Ni los ocho goles del Barça a un Deportivo que, para no gastarse, optó por la incomparecencia. Ni los tres del Madrid a un Villarreal que, a los efectos, no se bajó del autobús que le condujo al Bernabéu. El único tanto que puede ser crucial para desentrañar la foto finish de la competición liguera fue el que marcó Fernando Torres en la guarida de un Athletic que no racionó el empuje y no escatimó la entrega.
San Mamés, en principio, era el último puerto que había que escalar antes de proyectarse hacia un sprint frenético. Pero era, también, un test de resistencia de cara al enfrentamiento contra un Bayern que nos obligará a jugar al límite del desparpajo y la cautela. De la transpiración y de la inspiración. De aquello, en suma, que nuestro señor Cervantes (tan recordado hoy, tan olvidado siempre) denominaba la industria y el ingenio.

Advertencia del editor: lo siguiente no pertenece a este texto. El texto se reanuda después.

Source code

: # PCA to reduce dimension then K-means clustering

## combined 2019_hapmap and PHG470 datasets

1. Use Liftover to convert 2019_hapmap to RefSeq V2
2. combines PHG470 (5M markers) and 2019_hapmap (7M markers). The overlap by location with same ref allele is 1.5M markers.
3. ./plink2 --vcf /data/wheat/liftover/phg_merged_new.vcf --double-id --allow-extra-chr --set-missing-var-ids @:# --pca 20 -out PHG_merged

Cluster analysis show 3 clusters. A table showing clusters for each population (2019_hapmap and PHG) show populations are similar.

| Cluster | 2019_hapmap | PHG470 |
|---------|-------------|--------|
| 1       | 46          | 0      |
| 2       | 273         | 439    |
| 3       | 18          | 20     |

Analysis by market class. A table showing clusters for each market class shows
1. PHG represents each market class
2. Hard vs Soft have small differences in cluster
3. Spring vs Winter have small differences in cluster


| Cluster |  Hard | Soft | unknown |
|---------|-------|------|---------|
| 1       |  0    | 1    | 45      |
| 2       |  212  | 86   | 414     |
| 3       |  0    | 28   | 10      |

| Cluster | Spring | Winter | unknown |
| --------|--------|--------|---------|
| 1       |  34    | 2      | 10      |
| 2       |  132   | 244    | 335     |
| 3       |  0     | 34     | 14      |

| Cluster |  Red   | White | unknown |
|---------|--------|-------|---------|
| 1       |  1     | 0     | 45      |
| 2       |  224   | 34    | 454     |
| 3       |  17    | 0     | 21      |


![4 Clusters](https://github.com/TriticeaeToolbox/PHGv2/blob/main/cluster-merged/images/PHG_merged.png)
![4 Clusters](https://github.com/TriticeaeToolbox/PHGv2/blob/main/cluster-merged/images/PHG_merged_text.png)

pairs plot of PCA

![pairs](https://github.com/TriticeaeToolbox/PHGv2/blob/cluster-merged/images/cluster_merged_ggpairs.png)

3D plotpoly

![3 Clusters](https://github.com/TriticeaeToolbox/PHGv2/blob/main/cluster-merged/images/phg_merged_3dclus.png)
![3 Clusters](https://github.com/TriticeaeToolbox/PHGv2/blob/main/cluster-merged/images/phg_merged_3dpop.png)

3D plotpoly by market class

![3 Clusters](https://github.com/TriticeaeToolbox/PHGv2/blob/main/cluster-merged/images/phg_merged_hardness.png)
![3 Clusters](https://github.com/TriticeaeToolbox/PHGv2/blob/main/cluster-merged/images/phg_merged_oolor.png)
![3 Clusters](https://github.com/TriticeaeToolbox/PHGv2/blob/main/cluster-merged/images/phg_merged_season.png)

Si hemos de juzgar por lo que sucedió en Bilbao, la pieza que la orquesta del Cholo Simeone interpreta con absoluta convicción y afinadísima solvencia está ya más rodada que la Marcha Radetzky. La defensa es un búnker movedizo que compromete a todos y del que nadie se escaquea. En el eje del campo los delineantes se conciertan con los especialistas en cavar trincheras. Y en la punta de ataque, el regreso del Niño (del Niño ayer pedido y hoy hallado en el césped) engrandece a Carrasco y catapulta a Griezmann. El Atleti domó a los vizcaínos administrando temple cuando arreciaba el vértigo y traspasándole al rival el lastre de la urgencia. Acaparando los espacios con la compleja sencillez de un ballet que combina la espuma y el acero.
Con tales argumentos -y un pellizco de suerte- se puede aspirar a todo sin gollerías pirotécnicas. Aspirar, verbi gratia, a poner en escena una versión insospechada de la consagración de la primavera por mucho que, de momento, nos toque bailar con la más fea.